An extremely comprehensive treatment of the historical position and evolution of this issue from the Catholic Church perspective is here. It is impossible to summarise it in this space without copying from there in extenso. Some remarks:
Christology argues that Jesus has two natures, namely divine and human. Therefore, theologians have differentiated between Jesus' divine knowledge and human knowledge. While the former is assumed to be infinite, the latter does not need to be so. Several NT texts shows a Jesus either ignorant of certain things, e.g. date and hour of End of Times, Mark 13:32:
But about that day or hour no one knows, not even the angels in heaven, nor the Son, but only the Father.

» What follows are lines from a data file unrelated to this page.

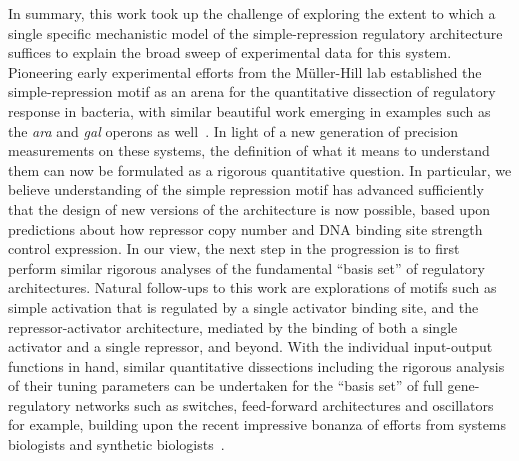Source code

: In summary, this work took up the challenge of exploring the extent to which a
single specific mechanistic model of the simple-repression regulatory
architecture suffices to explain the broad sweep of experimental data for this
system. Pioneering early experimental efforts from the M\"{u}ller-Hill lab
established the simple-repression motif as an arena for the quantitative
dissection of regulatory response in bacteria, with similar beautiful work
emerging in examples such as the \textit{ara} and \textit{gal} operons as
well~\cite{Dunn1984b, Oehler1990, Weickert1993, Oehler1994, Schleif2000,
Semsey2002, SwintKruse2009}. In light of a new generation of precision
measurements on these systems, the definition of what it means to understand
them can now be formulated as a rigorous quantitative question. In particular,
we believe understanding of the simple repression motif has 
advanced sufficiently that the design of new
versions of the architecture is now possible,
based upon predictions about how repressor copy
number and DNA binding site strength control expression. In our view, the next
step in the progression is to first perform similar rigorous analyses of the
fundamental ``basis set'' of regulatory architectures. Natural follow-ups to this
work are explorations of motifs such as simple activation that is
regulated by a single activator binding site, and the repressor-activator
architecture, mediated by the binding of both a single activator and a single
repressor, and beyond. With the individual input-output functions in hand,
similar quantitative dissections including the rigorous analysis of their tuning
parameters can be undertaken for the ``basis set'' of full gene-regulatory
networks such as switches, feed-forward architectures and oscillators for
example, building upon the recent impressive bonanza of efforts from systems
biologists and synthetic biologists~\cite{Milo2002, Alon2007}.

or learning through life, e.g. Luke 2:52, in the context of Jesus as a boy aged 12:
And Jesus grew in wisdom and stature, and in favor with God and man.
The conclusion from the article is that the view of Jesus's human knowledge and its relation to his divine knowledge has varied over times. In fact, in the Catholic Church, there is no explicit dogma about it (as far as I know).

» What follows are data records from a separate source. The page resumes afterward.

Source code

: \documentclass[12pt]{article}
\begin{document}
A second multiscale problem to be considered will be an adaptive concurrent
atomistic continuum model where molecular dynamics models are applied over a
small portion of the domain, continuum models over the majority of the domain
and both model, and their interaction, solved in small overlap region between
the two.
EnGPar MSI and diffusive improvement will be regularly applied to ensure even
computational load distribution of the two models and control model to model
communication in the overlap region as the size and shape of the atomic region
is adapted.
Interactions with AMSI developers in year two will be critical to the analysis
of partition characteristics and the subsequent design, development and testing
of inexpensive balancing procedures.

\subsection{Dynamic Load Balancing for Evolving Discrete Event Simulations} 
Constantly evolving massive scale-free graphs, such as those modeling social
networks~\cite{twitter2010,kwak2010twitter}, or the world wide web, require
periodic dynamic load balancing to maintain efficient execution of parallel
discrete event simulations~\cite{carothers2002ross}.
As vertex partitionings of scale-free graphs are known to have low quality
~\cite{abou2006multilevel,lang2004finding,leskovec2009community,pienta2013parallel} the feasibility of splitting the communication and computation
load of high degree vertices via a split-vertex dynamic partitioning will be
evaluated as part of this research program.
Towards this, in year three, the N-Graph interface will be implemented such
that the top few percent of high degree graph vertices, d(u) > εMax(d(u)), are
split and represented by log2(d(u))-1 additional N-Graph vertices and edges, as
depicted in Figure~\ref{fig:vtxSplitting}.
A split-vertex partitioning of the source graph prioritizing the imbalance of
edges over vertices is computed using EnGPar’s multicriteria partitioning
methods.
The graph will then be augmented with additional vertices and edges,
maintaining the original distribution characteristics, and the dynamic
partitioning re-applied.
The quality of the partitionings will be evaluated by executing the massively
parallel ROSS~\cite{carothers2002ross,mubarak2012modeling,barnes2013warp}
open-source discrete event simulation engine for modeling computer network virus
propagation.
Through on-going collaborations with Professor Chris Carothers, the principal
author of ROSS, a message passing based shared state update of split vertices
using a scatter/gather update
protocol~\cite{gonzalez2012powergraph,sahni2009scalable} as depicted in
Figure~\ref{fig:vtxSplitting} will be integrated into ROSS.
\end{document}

The current version of the Catechism expresses the official position of the Catholic Church in the matter (not very explicit, as you can see), in numbers 472-4:
472 This human soul that the Son of God assumed is endowed with a true human knowledge. As such, this knowledge could not in itself be unlimited: it was exercised in the historical conditions of his existence in space and time. This is why the Son of God could, when he became man, "increase in wisdom and in stature, and in favour with God and man", and would even have to inquire for himself about what one in the human condition can learn only from experience. This corresponded to the reality of his voluntary emptying of himself, taking "the form of a slave".

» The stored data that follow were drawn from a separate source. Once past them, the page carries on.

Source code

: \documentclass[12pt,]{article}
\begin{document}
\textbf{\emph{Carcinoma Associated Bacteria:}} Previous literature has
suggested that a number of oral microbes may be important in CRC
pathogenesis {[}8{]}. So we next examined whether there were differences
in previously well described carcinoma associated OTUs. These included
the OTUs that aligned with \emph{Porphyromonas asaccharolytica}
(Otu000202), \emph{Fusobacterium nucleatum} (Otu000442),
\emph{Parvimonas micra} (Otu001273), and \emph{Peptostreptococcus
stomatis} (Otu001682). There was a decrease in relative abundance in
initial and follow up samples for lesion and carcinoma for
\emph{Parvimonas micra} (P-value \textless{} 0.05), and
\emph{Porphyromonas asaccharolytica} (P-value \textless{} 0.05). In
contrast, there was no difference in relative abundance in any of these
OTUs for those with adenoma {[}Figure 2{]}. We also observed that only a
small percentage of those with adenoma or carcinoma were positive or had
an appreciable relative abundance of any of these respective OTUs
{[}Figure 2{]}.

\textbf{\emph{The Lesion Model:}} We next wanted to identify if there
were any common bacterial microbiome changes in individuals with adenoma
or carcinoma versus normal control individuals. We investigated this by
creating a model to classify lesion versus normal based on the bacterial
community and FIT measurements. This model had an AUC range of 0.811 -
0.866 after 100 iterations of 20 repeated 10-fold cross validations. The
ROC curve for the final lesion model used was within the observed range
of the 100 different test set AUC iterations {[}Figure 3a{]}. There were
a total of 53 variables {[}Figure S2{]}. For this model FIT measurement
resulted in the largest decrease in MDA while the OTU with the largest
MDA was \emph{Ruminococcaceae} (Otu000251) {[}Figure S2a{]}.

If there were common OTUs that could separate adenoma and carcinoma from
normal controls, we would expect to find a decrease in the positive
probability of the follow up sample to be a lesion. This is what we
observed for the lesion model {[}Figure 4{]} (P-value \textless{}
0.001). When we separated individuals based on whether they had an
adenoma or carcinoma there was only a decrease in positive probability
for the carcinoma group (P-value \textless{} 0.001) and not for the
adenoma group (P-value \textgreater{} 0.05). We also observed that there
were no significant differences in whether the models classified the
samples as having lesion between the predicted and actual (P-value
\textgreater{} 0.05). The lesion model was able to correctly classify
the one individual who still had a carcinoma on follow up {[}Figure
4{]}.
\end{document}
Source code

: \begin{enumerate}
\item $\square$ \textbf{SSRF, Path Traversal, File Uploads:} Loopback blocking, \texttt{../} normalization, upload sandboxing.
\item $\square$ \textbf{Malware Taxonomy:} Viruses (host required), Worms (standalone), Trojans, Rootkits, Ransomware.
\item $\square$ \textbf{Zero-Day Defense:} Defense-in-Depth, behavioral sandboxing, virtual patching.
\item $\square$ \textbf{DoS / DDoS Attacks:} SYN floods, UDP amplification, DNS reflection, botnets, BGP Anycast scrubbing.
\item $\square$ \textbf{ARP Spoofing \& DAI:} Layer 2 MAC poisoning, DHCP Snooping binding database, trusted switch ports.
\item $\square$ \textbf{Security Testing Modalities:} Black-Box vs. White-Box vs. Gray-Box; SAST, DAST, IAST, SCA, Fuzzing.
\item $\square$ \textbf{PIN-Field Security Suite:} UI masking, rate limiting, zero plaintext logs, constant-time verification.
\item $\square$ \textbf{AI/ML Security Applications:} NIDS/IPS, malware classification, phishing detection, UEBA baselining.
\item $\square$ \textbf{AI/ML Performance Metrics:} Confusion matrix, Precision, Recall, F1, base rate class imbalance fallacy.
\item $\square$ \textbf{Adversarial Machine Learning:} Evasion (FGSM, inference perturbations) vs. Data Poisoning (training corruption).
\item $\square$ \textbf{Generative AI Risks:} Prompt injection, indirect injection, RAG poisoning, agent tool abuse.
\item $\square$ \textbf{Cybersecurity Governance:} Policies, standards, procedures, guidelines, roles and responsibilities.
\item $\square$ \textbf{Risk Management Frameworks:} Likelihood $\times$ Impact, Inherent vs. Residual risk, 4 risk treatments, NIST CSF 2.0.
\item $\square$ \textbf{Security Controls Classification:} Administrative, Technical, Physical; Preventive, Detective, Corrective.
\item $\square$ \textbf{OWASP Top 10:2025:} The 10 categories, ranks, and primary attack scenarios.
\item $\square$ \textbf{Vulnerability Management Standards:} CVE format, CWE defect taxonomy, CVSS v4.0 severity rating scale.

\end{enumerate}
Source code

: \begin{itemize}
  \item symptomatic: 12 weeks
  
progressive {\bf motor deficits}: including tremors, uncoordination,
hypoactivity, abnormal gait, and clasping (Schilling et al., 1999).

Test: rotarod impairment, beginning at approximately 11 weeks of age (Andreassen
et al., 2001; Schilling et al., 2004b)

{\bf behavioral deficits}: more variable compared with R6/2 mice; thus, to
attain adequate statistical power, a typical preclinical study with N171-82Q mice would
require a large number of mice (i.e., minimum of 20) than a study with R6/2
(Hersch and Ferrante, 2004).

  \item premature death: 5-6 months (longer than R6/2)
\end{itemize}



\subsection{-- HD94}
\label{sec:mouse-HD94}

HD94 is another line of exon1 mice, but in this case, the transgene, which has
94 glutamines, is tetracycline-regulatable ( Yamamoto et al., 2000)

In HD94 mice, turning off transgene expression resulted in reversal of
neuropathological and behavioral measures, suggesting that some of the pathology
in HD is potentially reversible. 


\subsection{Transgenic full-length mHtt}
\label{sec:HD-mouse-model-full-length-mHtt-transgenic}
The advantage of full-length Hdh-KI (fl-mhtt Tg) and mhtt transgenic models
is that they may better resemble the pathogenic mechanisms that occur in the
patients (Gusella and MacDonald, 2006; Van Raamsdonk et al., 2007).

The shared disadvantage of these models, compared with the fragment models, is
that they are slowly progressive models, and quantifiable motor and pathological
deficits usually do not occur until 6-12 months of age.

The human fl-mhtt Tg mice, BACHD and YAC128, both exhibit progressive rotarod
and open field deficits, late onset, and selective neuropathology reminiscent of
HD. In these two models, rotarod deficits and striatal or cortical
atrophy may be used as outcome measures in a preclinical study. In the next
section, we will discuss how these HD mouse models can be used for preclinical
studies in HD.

473 But at the same time, this truly human knowledge of God's Son expressed the divine life of his person. "The human nature of God's Son, not by itself but by its union with the Word, knew and showed forth in itself everything that pertains to God." Such is first of all the case with the intimate and immediate knowledge that the Son of God made man has of his Father. The Son in his human knowledge also showed the divine penetration he had into the secret thoughts of human hearts.
474 By its union to the divine wisdom in the person of the Word incarnate, Christ enjoyed in his human knowledge the fullness of understanding of the eternal plans he had come to reveal. What he admitted to not knowing in this area, he elsewhere declared himself not sent to reveal.
(see associated footnotes in catechism page)
I finish with the conclusion from the aforementioned article:
The picture that emerges from these data points is of a shift away from the medieval consensus and a return to streams of thought found among the Church Fathers.
Our own age is like theirs in that orthodox theologians are split. Some, such as von Balthasar and Ratzinger, have held Christ’s human knowledge was more restricted than the previous consensus did. Others, such as the late Father William Most, defend the more expansive understanding of Christ’s human knowledge.
The latter is still a possibility, for the Magisterium has not condemned that view. At the same time, there has been a marked shift in the way the Magisterium treats the subject, as illustrated in the Catechism, the audiences of John Paul II, and the approval of the PBC and ITC documents we’ve reviewed.
If advocates of the traditional position are still free to propose their view, they cannot count on the support of the Magisterium in the same way or advance their arguments as if nothing has changed.